The email also says that the BRT project would be “submitted” for federal grant consideration by Sen. Johnny Isakson in October.

Isakson said in an interview that he is not sponsoring the project, and that his role was to set up a meeting between Lee, DiMassimo and U.S. Secretary of Transportation Anthony Fox. Isakson said Lee and DiMassimo flew to Washington for that meeting.

“First of all, we don’t do earmarks anymore, so we can’t make submissions,” Isakson said. “I think the county is looking to do BRT with matching funds from the federal government in 2016 or 2017. Obviously, I’m supportive of matching funds coming to Georgia anytime I can.”

But “there’s any number of steps that have to happen” first, he said.

The biggest step is identifying a way to pay the county’s share.

A continued push

In preparing the list of projects to be funded by the SPLOST this summer, Lee pushed for $100 million in matching funds for the grant.

When it became clear that the four district commissioners would not support that plan, the chairman removed it and lobbied for adding $72.5 million worth of individual projects on the SPLOST list that would count toward the county’s match. Critics derided that move as an attempt to sneak BRT past voters, who stiff-armed the project as part of a 2012 regional sales tax initiative.

On July 22, as commissioners considered approving the list of projects to be funded by the SPLOST renewal, Lee sought to assure them that BRT was not part of this year’s vote.

“I just want to be clear about something: the bus rapid transit project … is not going to be part of the SPLOST for consideration in November,” Lee said at the meeting. “The project, in its entirety, has been removed.”

Not entirely.

References to the BRT were removed from the list of projects the county has to publish for the referendum, but a $60 million project bridging Windy Hill Road over Cobb Parkway is on the SPLOST project list and would reduce the overall cost of BRT by 12 percent.

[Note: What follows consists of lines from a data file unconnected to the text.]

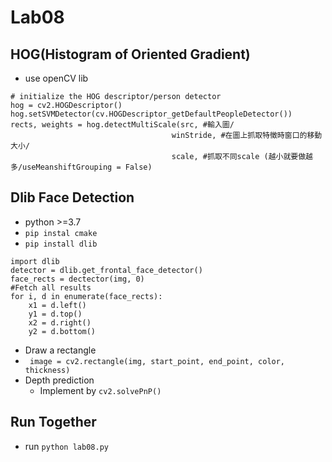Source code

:# Lab08
## HOG(Histogram of Oriented Gradient)
* use openCV lib
```
# initialize the HOG descriptor/person detector
hog = cv2.HOGDescriptor()
hog.setSVMDetector(cv.HOGDescriptor_getDefaultPeopleDetector())
rects, weights = hog.detectMultiScale(src, #輸入圖/
                                    winStride, #在圖上抓取特徵時窗口的移動大小/
                                    scale, #抓取不同scale (越小就要做越多/useMeanshiftGrouping = False)
```

## Dlib Face Detection
* python >=3.7
* ```pip instal cmake```
* ```pip install dlib```
```
import dlib
detector = dlib.get_frontal_face_detector()
face_rects = dectector(img, 0)
#Fetch all results
for i, d in enumerate(face_rects):
    x1 = d.left()
    y1 = d.top()
    x2 = d.right()
    y2 = d.bottom()
```
* Draw a rectangle
* ``` image = cv2.rectangle(img, start_point, end_point, color, thickness)```
* Depth prediction
    + Implement by ```cv2.solvePnP()```

## Run Together
* run ```python lab08.py```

That, in turn, would reduce the amount of cash the county has to borrow to proceed with BRT.

DiMassimo said in an interview this week that the bridge is needed regardless of BRT, but acknowledged that it could impact the county’s effort to build it.

“It has been identified as a necessary stand-alone project for nearly 10 years,” she said of the Windy Hill Road bridge.

Commissioner Lisa Cupid, who pushed in that July meeting to make sure BRT was not a part of the SPLOST vote, said she is frustrated that the transit line is again being linked to the SPLOST vote. She argued at the July meeting for BRT’s removal because the county “has not been as transparent as we could and should be” regarding whether transit was on or off the SPLOST ballot.

“I was under the impression that, at the end of the day, BRT-related projects had been removed,” Cupid said in an interview this week. “I thought we took those projects out … to reduce the level of concern from the public that BRT was being hidden. So this is new information to me.”

The county has been repeatedly criticized over transparency issues during the past year — from Lee hiring an off-the-books attorney to negotiate with the Braves without the county attorney’s knowledge, to the county claiming that the public investment in the stadium would be limited to $300 million when it will borrow nearly $400 million for the project.

Commissioner Bob Ott said Friday that one of the reasons he voted against placing SPLOST on ballots is because he thinks some will be used to accomplish BRT.

“I had my doubts during the entire discussion that night as to what was really going on,” Ott said. “There were just too many ways to get to where the BRT proponents want to go. There seems to be a continued push to bring BRT into Cobb County.”

If approved by voters, the SPLOST renewal would raise a minimum of $750 million over six years, with the biggest beneficiary being the county’s transportation department, which depends on the sales tax revenue for 98 percent of its budget. The penny tax renewal would keep the county’s sales tax at six percent — four percent for the state; one percent for the schools; and one percent for municipal governments.